Yes, he was older; that was part of the price which had fallen to be paid, and the happiness of reunion could not avail against it. His own hand had overthrown the first glory of his youth; it had died not gradually, but by a violent death—the traces were on his face. There was a touch of awe in Eva's eyes as she kissed her brother—the awe evoked by one who had fallen, endured, and fought. He had to pay the uttermost farthing of his debt.
Yet the joy rose supreme, deeper and tenderer for the grief behind it, for the struggle by which it was won, because it came as a victory after a heavy fight. To Kate it seemed as though he had suffered for their sakes as well as for his own sin, since in sorrow over him and his banishment their hearts had come closer together, and love reigned stronger in their home. A strange remorse struck her and mingled with her compassion and her gladness as she held her son at arm's length and looked again in his eyes. It was hard to keep track of these things, to see how the good and the evil worked, to understand how no man was unto himself alone, and not to accuse of injustice the way by which one paid for all, while all sorrowed for one.

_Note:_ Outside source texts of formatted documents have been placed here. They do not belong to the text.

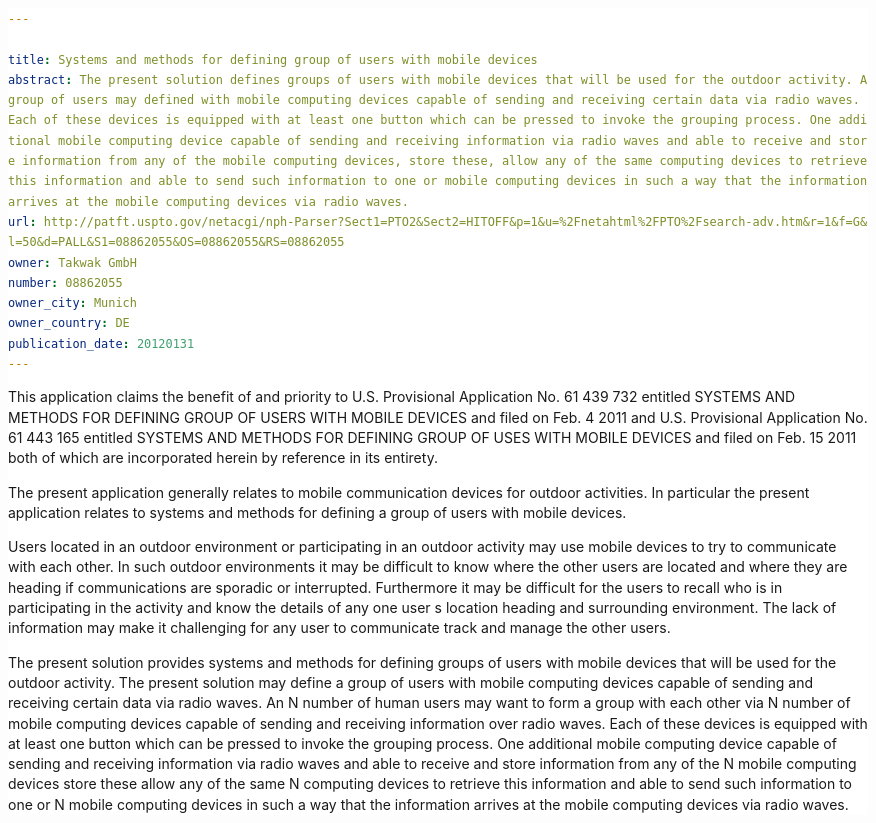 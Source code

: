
 ```yaml
---

title: Systems and methods for defining group of users with mobile devices
abstract: The present solution defines groups of users with mobile devices that will be used for the outdoor activity. A group of users may defined with mobile computing devices capable of sending and receiving certain data via radio waves. Each of these devices is equipped with at least one button which can be pressed to invoke the grouping process. One additional mobile computing device capable of sending and receiving information via radio waves and able to receive and store information from any of the mobile computing devices, store these, allow any of the same computing devices to retrieve this information and able to send such information to one or mobile computing devices in such a way that the information arrives at the mobile computing devices via radio waves.
url: http://patft.uspto.gov/netacgi/nph-Parser?Sect1=PTO2&Sect2=HITOFF&p=1&u=%2Fnetahtml%2FPTO%2Fsearch-adv.htm&r=1&f=G&l=50&d=PALL&S1=08862055&OS=08862055&RS=08862055
owner: Takwak GmbH
number: 08862055
owner_city: Munich
owner_country: DE
publication_date: 20120131
---
```

This application claims the benefit of and priority to U.S. Provisional Application No. 61 439 732 entitled SYSTEMS AND METHODS FOR DEFINING GROUP OF USERS WITH MOBILE DEVICES and filed on Feb. 4 2011 and U.S. Provisional Application No. 61 443 165 entitled SYSTEMS AND METHODS FOR DEFINING GROUP OF USES WITH MOBILE DEVICES and filed on Feb. 15 2011 both of which are incorporated herein by reference in its entirety.

The present application generally relates to mobile communication devices for outdoor activities. In particular the present application relates to systems and methods for defining a group of users with mobile devices.

Users located in an outdoor environment or participating in an outdoor activity may use mobile devices to try to communicate with each other. In such outdoor environments it may be difficult to know where the other users are located and where they are heading if communications are sporadic or interrupted. Furthermore it may be difficult for the users to recall who is in participating in the activity and know the details of any one user s location heading and surrounding environment. The lack of information may make it challenging for any user to communicate track and manage the other users.

The present solution provides systems and methods for defining groups of users with mobile devices that will be used for the outdoor activity. The present solution may define a group of users with mobile computing devices capable of sending and receiving certain data via radio waves. An N number of human users may want to form a group with each other via N number of mobile computing devices capable of sending and receiving information over radio waves. Each of these devices is equipped with at least one button which can be pressed to invoke the grouping process. One additional mobile computing device capable of sending and receiving information via radio waves and able to receive and store information from any of the N mobile computing devices store these allow any of the same N computing devices to retrieve this information and able to send such information to one or N mobile computing devices in such a way that the information arrives at the mobile computing devices via radio waves.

As they turned away to the carriage, Eva touched Jeremy on the arm. He turned to find her smiling, but her lips trembled.

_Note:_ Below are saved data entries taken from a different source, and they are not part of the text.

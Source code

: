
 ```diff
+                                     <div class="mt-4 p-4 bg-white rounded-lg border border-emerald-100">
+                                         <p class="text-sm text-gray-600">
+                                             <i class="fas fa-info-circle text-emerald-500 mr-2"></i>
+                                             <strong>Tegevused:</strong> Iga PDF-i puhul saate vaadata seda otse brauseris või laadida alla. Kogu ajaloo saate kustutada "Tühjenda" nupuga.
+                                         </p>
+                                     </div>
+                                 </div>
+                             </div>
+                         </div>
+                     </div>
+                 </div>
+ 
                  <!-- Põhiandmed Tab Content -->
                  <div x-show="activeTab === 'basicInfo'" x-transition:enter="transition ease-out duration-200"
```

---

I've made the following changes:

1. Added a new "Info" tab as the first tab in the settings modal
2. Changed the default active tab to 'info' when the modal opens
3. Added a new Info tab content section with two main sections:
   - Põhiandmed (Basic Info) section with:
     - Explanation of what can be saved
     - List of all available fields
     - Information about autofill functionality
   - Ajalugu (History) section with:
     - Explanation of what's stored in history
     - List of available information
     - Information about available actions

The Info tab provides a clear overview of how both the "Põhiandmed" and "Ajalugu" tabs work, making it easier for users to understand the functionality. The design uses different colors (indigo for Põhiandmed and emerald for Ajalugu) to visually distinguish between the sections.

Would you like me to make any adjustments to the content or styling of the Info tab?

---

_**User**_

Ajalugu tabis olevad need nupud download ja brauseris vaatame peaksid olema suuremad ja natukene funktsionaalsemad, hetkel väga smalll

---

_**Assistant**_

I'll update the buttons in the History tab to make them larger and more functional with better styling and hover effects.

"If I drive back with them, I shall cry, and then I shall look a fright," she whispered. "Besides they'd rather have him to themselves just now. Will you walk back with me?"
"All right," said Jeremy curtly.
His feelings, too, had been touched, so that his manner was cool and matter-of-fact almost to aggressiveness. He preferred to make nothing at all of walking back with Eva, though the way was long, and the winter sun shone over the sea and the downs, the wind was fresh and crisp, and youthful blood went tingling through the veins.
"It's cold driving, anyhow," he added, as an after-thought.
It was not cold walking, though, or Jeremy did not so find it. It was in his mind that now he had his chance, if he could find courage to use it and to force an issue. For him too Charley and Charley's sorrow had done something. They had induced in Eva a softer mood; the armour of her coquetry was pierced by a shaft of deep feeling. As they walked she was silent, forgetting to torment him, silently glad of his friendship and his company. She said nothing of Dora Hutting's good-fortune or of Mallam's good looks now. She was thinking of her mother's face as she welcomed Charley, and was musing on love. It was Jeremy's moment, if he could make use of it. But in this mood she rather frightened him, raising about herself defences different from the gleaming barrier of her coquetry, yet not less effective. He feared to disturb her thoughts, and it seemed to him that his wooing would be rude and rough.